- [WORK TASK] Return verbatim every line from the first line of the data below to the line that contains "For the ideas", inclusive, and no further.

- [Dataset excerpts]
[Start of Attachment]
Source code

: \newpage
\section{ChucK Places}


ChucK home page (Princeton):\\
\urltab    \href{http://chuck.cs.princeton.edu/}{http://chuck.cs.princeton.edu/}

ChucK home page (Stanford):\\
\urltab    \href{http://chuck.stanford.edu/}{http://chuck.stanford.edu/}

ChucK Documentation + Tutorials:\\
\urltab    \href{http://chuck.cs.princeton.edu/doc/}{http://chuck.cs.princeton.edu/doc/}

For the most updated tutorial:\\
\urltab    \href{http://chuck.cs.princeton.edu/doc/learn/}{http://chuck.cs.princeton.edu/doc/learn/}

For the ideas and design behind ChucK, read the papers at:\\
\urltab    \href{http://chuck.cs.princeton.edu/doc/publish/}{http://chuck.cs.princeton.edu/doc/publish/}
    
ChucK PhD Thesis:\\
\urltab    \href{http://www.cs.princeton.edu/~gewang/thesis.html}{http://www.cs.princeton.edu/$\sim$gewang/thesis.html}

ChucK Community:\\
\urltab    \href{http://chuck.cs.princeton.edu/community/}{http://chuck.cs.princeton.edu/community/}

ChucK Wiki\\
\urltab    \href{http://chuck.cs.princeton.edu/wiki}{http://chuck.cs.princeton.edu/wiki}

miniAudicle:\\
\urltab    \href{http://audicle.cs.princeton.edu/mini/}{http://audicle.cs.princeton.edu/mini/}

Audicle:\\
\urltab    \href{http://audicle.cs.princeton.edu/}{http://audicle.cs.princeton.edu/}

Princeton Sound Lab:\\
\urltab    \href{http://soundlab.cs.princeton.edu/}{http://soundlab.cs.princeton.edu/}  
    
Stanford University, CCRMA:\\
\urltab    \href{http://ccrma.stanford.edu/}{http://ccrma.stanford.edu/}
[End of Attachment]
- [SOLUTION TO THIS EXERCISE]
Source code

: \newpage
\section{ChucK Places}


ChucK home page (Princeton):\\
\urltab    \href{http://chuck.cs.princeton.edu/}{http://chuck.cs.princeton.edu/}

ChucK home page (Stanford):\\
\urltab    \href{http://chuck.stanford.edu/}{http://chuck.stanford.edu/}

ChucK Documentation + Tutorials:\\
\urltab    \href{http://chuck.cs.princeton.edu/doc/}{http://chuck.cs.princeton.edu/doc/}

For the most updated tutorial:\\
\urltab    \href{http://chuck.cs.princeton.edu/doc/learn/}{http://chuck.cs.princeton.edu/doc/learn/}

For the ideas and design behind ChucK, read the papers at:\\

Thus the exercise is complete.